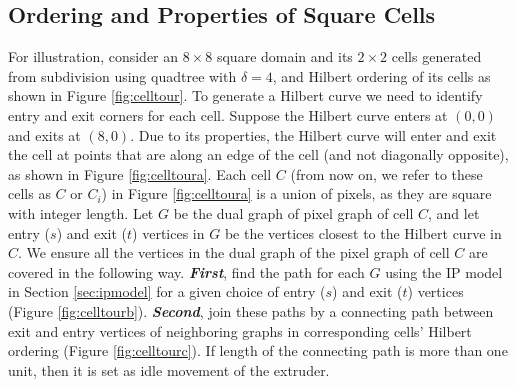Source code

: \subsection{Ordering and Properties of Square Cells} \label{ssec:squarecells}

For illustration, consider an $8 \times 8$ square domain and its $2 \times 2$ cells generated from subdivision using quadtree with $\delta = 4$, and Hilbert ordering of its cells as shown in Figure \ref{fig:celltour}.
To generate a Hilbert curve we need to identify entry and exit corners for each cell.
Suppose the Hilbert curve enters at $(0, 0)$ and exits at $(8, 0)$.
Due to its properties, the Hilbert curve will enter and exit the cell at points that are along an edge of the cell (and not diagonally opposite), as shown in Figure \ref{fig:celltoura}.
Each cell $C$ (from now on, we refer to these cells as $C$ or $C_i$) in Figure \ref{fig:celltoura} is a union of pixels, as they are square with integer length.
Let $G$ be the dual graph of pixel graph of cell $C$, and let entry ($s$) and exit ($t$) vertices in $G$ be the vertices closest to the Hilbert curve in $C$.
We ensure all the vertices in the dual graph of the pixel graph of cell $C$ are covered in the following way.
{\bfseries \textit{First}}, find the path for each $G$ using the IP model in Section \ref{sec:ipmodel} for a given choice of entry ($s$) and exit ($t$) vertices (Figure \ref{fig:celltourb}).
{\bfseries \textit{Second}}, join these paths by a connecting path between exit and entry vertices of neighboring graphs in corresponding cells' Hilbert ordering (Figure \ref{fig:celltourc}).
If length of the connecting path is more than one unit, then it is set as idle movement of the extruder.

———

Exercise: When a line in the listing has the string "bfseries" in it, return that line.

Result of this task:
{\bfseries \textit{First}}, find the path for each $G$ using the IP model in Section \ref{sec:ipmodel} for a given choice of entry ($s$) and exit ($t$) vertices (Figure \ref{fig:celltourb}).
{\bfseries \textit{Second}}, join these paths by a connecting path between exit and entry vertices of neighboring graphs in corresponding cells' Hilbert ordering (Figure \ref{fig:celltourc}).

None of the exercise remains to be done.